FARGO - A red carpet rolled out in front of the Fargo Theatre on Friday, June 2, was there for - of all people - journalists, a group of professionals facing criticism today from our nation's elected leader.
"These are tough times," said Marilyn Hagerty, 91, one of the eight notable North Dakota journalists featured in the documentary "Inside Stories" that premiered Friday night. A crowd gathered on Broadway outside the theater, eager to see family and friends on the big screen, compared to a byline.
The documentary begins in 1864, back when the state's first publication was released, leading up to the proliferation of small community papers and detailing the many changes in the industry due to technology and the ways people consume daily news.

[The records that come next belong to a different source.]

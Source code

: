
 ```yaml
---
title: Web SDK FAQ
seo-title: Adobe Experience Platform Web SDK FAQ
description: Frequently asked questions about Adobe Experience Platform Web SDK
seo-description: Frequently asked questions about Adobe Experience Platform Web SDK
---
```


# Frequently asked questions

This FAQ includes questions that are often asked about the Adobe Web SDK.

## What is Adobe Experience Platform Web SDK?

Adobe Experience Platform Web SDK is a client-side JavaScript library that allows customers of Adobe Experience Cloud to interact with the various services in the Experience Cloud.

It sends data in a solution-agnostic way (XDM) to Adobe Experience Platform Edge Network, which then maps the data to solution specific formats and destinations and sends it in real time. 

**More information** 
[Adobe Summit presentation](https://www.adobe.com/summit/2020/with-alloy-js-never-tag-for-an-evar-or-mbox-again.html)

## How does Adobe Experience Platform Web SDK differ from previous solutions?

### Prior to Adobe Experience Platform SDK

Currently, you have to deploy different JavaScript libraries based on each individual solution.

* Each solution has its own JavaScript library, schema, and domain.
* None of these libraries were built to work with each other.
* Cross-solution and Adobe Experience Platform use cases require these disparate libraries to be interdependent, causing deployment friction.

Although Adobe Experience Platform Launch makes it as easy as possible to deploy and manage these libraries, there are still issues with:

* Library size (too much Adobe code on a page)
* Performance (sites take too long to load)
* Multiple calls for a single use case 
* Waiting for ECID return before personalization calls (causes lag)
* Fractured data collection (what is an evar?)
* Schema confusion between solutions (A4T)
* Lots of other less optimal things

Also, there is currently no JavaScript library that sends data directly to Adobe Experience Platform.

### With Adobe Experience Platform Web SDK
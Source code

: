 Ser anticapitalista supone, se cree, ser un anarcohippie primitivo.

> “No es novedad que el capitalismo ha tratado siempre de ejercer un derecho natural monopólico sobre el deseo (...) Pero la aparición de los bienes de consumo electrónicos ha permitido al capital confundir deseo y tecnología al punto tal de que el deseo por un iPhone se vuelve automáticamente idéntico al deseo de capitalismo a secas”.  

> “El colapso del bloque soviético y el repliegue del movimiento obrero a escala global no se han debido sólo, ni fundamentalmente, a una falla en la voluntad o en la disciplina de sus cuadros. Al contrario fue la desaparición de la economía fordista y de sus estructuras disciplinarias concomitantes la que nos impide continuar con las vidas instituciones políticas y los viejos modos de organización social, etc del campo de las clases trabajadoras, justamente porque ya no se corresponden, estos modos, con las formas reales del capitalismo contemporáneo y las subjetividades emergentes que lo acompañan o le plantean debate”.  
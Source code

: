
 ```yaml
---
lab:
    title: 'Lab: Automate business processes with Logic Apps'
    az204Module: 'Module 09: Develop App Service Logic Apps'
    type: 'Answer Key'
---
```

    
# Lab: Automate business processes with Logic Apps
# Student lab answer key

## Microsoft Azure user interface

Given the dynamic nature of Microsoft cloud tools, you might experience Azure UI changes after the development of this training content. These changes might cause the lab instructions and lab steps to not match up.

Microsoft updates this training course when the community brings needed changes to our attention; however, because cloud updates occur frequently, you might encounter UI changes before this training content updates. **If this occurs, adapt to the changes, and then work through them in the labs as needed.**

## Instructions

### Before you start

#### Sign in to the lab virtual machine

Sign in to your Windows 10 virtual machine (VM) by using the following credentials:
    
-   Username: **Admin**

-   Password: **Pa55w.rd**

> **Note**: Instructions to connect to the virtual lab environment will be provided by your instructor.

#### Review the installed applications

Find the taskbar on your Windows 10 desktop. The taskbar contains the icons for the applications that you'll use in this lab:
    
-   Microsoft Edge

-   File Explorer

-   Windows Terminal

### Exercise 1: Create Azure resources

"It's an industry that has changed more than any industry," said Steve Andrist, executive director of the North Dakota Newspaper Association. "My dad [John Andrist, retired publisher] is one of the subjects, and he likes to say that for the first 25 years he was in the newspaper business the technology never changed and the next 25 years it changed every five years. Now it's every year."
But the film is more than a critical history lesson in these times of "fake news." It's about sharing the stories of folks like Hagerty and Andrist's father.
"Newspaper people tell other people's stories, but nobody ever tells their stories," Andrist said.
Teri Finneman, the film's executive producer and an assistant professor of journalism at South Dakota State University, set out to do just that when she started working on the film three years ago. As a Hazen, N.D. native and former reporter for The Forum, she used her interview skills to piece together a narrative about news in North Dakota.
"In the media environment that we're in right now, it is really important to tell the story of the press and the real difference that they actually make in people's lives and in communities every single day," Finneman said.
From floods and other natural disasters to protests and politics, the film is a collection of behind-the-scenes insight showing just how far the industry has come and the key people who were a part of it all, including William C. Marcil Sr., chairman of Forum Communications Co., and former publisher of The Forum, and Mike Jacobs, retired publisher and editor of the Grand Forks Herald.
Finneman said Jacobs is heard in the film describing the community's appetite for news during the flood, "just clamoring to get a copy of the newspaper because they rely on the press to be informed," she said.
Students from the Missouri School of Journalism, Finneman's alma mater, used the footage created by her and Forum Communications' Ryan Babb to put together the documentary.
For those who were not able to attend the free premiere on Friday, Finneman said NDNA is in discussion about airing the film on Prairie Public this fall to reach a wider audience.
"I had so many wonderful experiences and this is just kind of like frosting on the cake," Hagerty said. "I started at the Capital Journal in Pierre, S.D., when I was in high school and one thing led to another and here I am on the red carpet. As a reporter, you're supposed to be in the background, but if you get to be as old as I am you can do whatever you want to."
Hagerty has written on and off for the Grand Forks Herald since the 1960s and still writes her weekly EatBeat column - a column that attracted national attention five years ago.
"I went viral," she said, referring to the Olive Garden review she wrote that prompted CNN's Anderson Cooper to invite her to his show not once, but three times. "That review struck people around the country as very humble, very weird. I went bridge club the next day I had a million hits online."
"I had three major networks in front of my house in Grand Forks and my neighbors couldn't believe it," she said, adding that the greatest moment in her career was receiving the 2012 Al Neuharth Award for Excellence in the Media from Neuharth personally at the University of South Dakota.
The press pioneers of North Dakota, as they are described in the film, remain hopeful about the value of newspapers in communities across the state and country despite dwindling circulation numbers.
"... I don't think I'm going to live to see it, but I expect down the road the print newspaper will be history, and everybody will be getting the news on the TV tube on your computer, whether it's the one you hold in your hand or whatever," says longtime Forum columnist Bob Lind at the closing of the film.
The premiere was followed by a panel discussion in which the journalists and film production crew answered questions from the audience.